* **Data for this exercise**:
☆ ☆ ☆

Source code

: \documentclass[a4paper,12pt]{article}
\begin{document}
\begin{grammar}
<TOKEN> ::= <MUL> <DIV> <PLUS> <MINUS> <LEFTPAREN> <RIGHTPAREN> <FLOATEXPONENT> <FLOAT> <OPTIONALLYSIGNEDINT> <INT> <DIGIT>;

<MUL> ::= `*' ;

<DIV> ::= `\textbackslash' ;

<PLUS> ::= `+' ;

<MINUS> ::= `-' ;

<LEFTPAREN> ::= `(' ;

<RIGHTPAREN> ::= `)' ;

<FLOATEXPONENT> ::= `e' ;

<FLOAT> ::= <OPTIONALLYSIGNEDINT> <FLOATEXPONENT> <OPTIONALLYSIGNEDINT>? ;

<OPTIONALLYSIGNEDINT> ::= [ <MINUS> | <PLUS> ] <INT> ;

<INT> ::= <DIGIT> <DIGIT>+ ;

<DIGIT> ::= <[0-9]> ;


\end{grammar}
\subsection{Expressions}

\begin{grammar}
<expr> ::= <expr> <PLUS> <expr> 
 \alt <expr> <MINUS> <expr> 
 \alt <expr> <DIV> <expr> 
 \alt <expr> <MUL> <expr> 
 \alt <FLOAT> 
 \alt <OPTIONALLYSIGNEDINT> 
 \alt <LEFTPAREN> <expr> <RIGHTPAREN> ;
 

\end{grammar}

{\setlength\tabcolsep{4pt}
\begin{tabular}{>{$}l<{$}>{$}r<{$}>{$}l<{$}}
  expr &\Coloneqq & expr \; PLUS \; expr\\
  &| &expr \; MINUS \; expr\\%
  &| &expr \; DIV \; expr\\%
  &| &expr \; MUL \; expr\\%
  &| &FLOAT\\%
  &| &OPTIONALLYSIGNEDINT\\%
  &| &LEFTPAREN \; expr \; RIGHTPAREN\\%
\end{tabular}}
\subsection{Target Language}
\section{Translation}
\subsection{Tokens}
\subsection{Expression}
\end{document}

☆ ☆ ☆

* **Problem description**: Find the word "PLUS" in the entries. Copy each line that holds it.

* **Result**:
<TOKEN> ::= <MUL> <DIV> <PLUS> <MINUS> <LEFTPAREN> <RIGHTPAREN> <FLOATEXPONENT> <FLOAT> <OPTIONALLYSIGNEDINT> <INT> <DIGIT>;
<PLUS> ::= `+' ;
<OPTIONALLYSIGNEDINT> ::= [ <MINUS> | <PLUS> ] <INT> ;
<expr> ::= <expr> <PLUS> <expr> 
  expr &\Coloneqq & expr \; PLUS \; expr\\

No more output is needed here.